A realidade é que as reviravoltas que a narrativa resguarda, ainda que em determinado momento não tão surpreendentes, são conduzidas com maestria tal que o golpe em nós desferido é arrebatador, a estrutura que se abala, literal e figurativamente, transcende a ficção.
Aí se lança um estudo de personagem que é encantador, pois passando a compreender, e observar a história no todo, começamos a nos deparar com as próprias limitações e incapacidades que o Lee Chandler de Casey Affleck toma para si, não numa escolha de bom grado, mas pelo fardo que tem de carregar consigo independentemente do que lhe aconteça.

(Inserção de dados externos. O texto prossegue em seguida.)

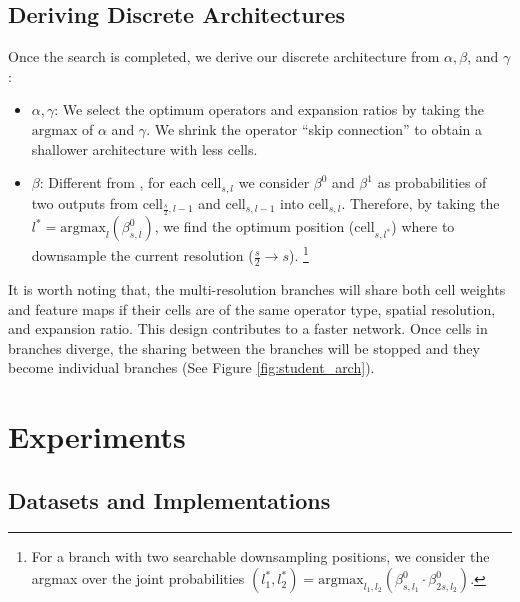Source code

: \documentclass{article} \usepackage{iclr2020_conference,times}
\begin{document}
\subsection{Deriving Discrete Architectures}\label{sec:decoding}
Once the search is completed, we derive our discrete architecture from $\alpha, \beta$, and $\gamma$:

\begin{itemize}[leftmargin=*]
    \vspace{-1em}
    \item \textbf{$\alpha, \gamma$}: We select the optimum operators and expansion ratios by taking the $\mathrm{argmax}$ of $\alpha$ and $\gamma$. We shrink the operator ``skip connection'' to obtain a shallower architecture with less cells.
    \item \textbf{$\beta$}: Different from \citep{liu2019auto}, for each $\mathrm{cell}_{s, l}$ we consider $\beta^0$ and $\beta^1$ as probabilities of two outputs from $\mathrm{cell}_{\frac{s}{2}, l-1}$ and $\mathrm{cell}_{s, l-1}$ into $\mathrm{cell}_{s, l}$. Therefore, by taking the $l^* = \mathrm{argmax}_l(\beta^0_{s,l})$,
we find the optimum position ($\mathrm{cell}_{s, l^*}$) where to downsample the current resolution ($\frac{s}{2} \rightarrow s$). \footnote{For a branch with two searchable downsampling positions, we consider the argmax over the joint probabilities $(l_1^*,l_2^*) = \mathrm{argmax}_{l_1,l_2}(\beta^0_{s,l_1}\cdot \beta^0_{2s,l_2})$.} \vspace{-0.5em}
\end{itemize}

It is worth noting that, the multi-resolution branches will share both cell weights and feature maps if their cells are of the same operator type, spatial resolution, and expansion ratio. This design contributes to a faster network. Once cells in branches diverge, the sharing between the branches will be stopped and they become individual branches (See Figure \ref{fig:student_arch}).


\section{Experiments}\vspace{-0.5em}

\subsection{Datasets and Implementations}\vspace{-0.5em}
\end{document}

Manchester à Beira-Mar não é, e em momento algum tenta ser, um filme simples. Complexo, intrincado e desafiador, mas em termos que se estendem não no desenvolvimento de sua narrativa, e sim na leitura de seus personagens e suas vidas. Suas ficções se apresentam a nós como amargas realidades que pedem para ser aceitas.
Se em Conte Comigo a personagem de Laura Linney vivia a espera de alguém que nunca voltaria, em Margaret a adolescente interpretada por Anna Paquin se via rodeada de indiferenças enquanto convivia com algo que jamais lhe abandonaria. Aqui, o personagem de Casey Affleck dá um passo adiante na solidão, suspenso em um trauma que ele não consegue abandonar.
Quando assomamos os fatos, as causas e as consequências que fazem da vida de Lee Chandler em si uma prisão, pensar Manchester à Beira-Mar é, então, um evento em si trágico. Lidar com emoções que não compreendemos, com dores das quais nos consomem, é algo do qual não sabemos como realizar. A fragilidade incomunicável e ainda tão expressiva da vida, um paradoxo que nos domina mais do que a nós mesmos, uma tragédia anunciada onde desde o princípio lutamos por algo passageiro.
Manchester à Beira-Mar destitui essa obrigação de se ostentar uma artificialidade, aceita o fato de que não é, ou devia ser, uma regra. Que nossos erros, nossos deslizes, muitas vezes sem retorno, podem ser demais para contorna-los. Entende, e pede que se entenda, que não há problema algum nisso. Já anunciava a personagem de Jeannie Berlin (The Night Of) em Margaret, “você tem todo o direito de falsificar sua vida, mas não tem direito algum em falsificar a dos outros”.